Actor and producer Mel Gibson, is currently working on a sequel to the biggest independent film of all time, The Passion of the Christ. According to The Hollywood Reporter, Academy Award nominee and scriptwriter Randall Wallace confirmed on Thursday, June 9, that he and Gibson are currently working on a storyline about Jesus' resurrection which would be the sequel for "The Passion of the Christ."
The Passion of the Christ (sometimes referred to as The Passion) is a 2004 American epic drama directed by Mel Gibson and starring Jim Caviezel as Jesus Christ.It earned $83,848,082 in its opening weekend, ranking it fourth overall in domestic opening weekend earnings for 2004. It went on to earn $370,782,930 overall in the United States, and remains the highest grossing R-rated film in United States history. The film sold an estimated 59,625,500 tickets in the US in its initial theatrical run.
Although they are still in the early stages of script writing, Wallace admits that several financers have already expressed interest in investing in the project. Considered as the most successful independent film to date, the 2004 movie with a $30 million production budget has earned $612 million.
"It's too early to talk money," said Wallace, adding, "This is such a huge and sacred subject."
Wallace revealed that he and Gibson were only convinced to take on the project after the growing demand by Christians. "The evangelical community considers 'The Passion' the biggest movie ever out of Hollywood, and they kept telling us that they think a sequel will be even bigger," he explained.
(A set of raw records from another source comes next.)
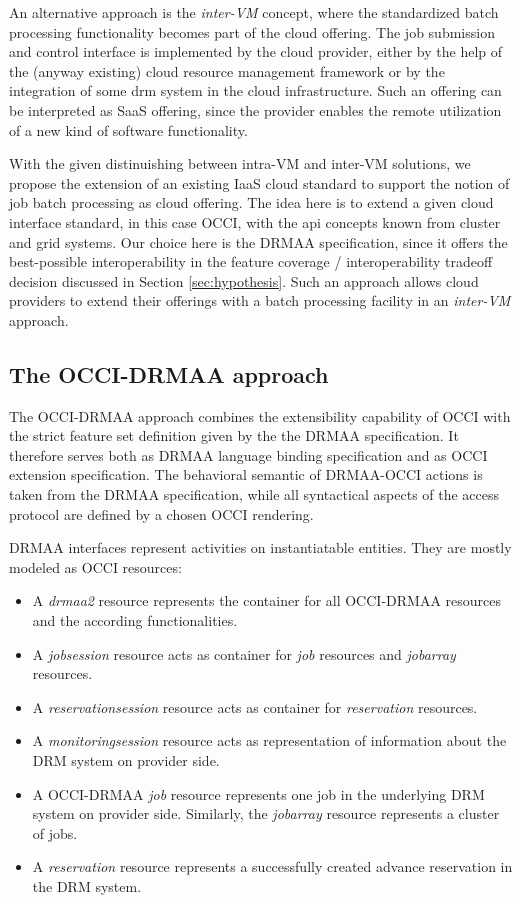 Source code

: \documentclass[twocolumn]{svjour3}       %
\begin{document}
An alternative approach is the \emph{inter-VM} concept, where the standardized batch processing functionality becomes part of the cloud offering. The job submission and control interface is implemented by the cloud provider, either by the help of the (anyway existing) cloud resource management framework or by the integration of some \gls{drm} system in the cloud infrastructure. Such an offering can be interpreted as SaaS offering, since the provider enables the remote utilization of a new kind of software functionality.

With the given distinuishing between intra-VM and inter-VM solutions, we propose the extension of an existing IaaS cloud standard to support the notion of job batch processing as cloud offering. The idea here is to extend a given cloud interface standard, in this case OCCI, with the \gls{api} concepts known from cluster and grid systems. Our choice here is the DRMAA specification, since it offers the best-possible interoperability in the feature coverage / interoperability tradeoff decision discussed in Section \ref{sec:hypothesis}. Such an approach allows cloud providers to extend their offerings with a batch processing facility in an \emph{inter-VM} approach.

\subsection{The OCCI-DRMAA approach}
\label{sec:occidrmaa}

The OCCI-DRMAA approach combines the extensibility capability of OCCI with the strict feature set definition given by the the DRMAA specification. It therefore serves both as DRMAA language binding specification and as OCCI extension specification. The behavioral semantic of DRMAA-OCCI actions is taken from the DRMAA specification, while all syntactical aspects of the access protocol are defined by a chosen OCCI rendering.

DRMAA interfaces represent activities on instantiatable entities. They are mostly modeled as OCCI resources:

\begin{itemize}
\item A \emph{drmaa2} resource represents the container for all OCCI-DRMAA resources and the according functionalities. 
\item A \emph{jobsession} resource acts as container for \emph{job} resources and \emph{jobarray} resources. 
\item A \emph{reservationsession} resource acts as container for \emph{reservation} resources. 
\item A \emph{monitoringsession} resource acts as representation of information about the DRM system on provider side. 
\item A OCCI-DRMAA \emph{job} resource represents one job in the underlying DRM system on provider side. Similarly, the \emph{jobarray} resource represents a cluster of jobs.
\item A \emph{reservation} resource represents a successfully created advance reservation in the DRM system.
\end{itemize}
\end{document}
The Passion of the Christ primarily covers the final 12 hours of Jesus' life, beginning with the Agony in the Garden of Gethsemane, the insomnia and grievance of the Blessed Virgin Mary, and ending with a brief depiction of his resurrection. Flashbacks of Jesus as a child and as a young man with Mary his mother, giving the Sermon on the Mount, teaching the Twelve Apostles, and at the Last Supper are some of the most notable images depicted. The film was shot in Italy, and the dialogue is entirely in reconstructed Aramaic, vernacularHebrew and Latin with subtitle.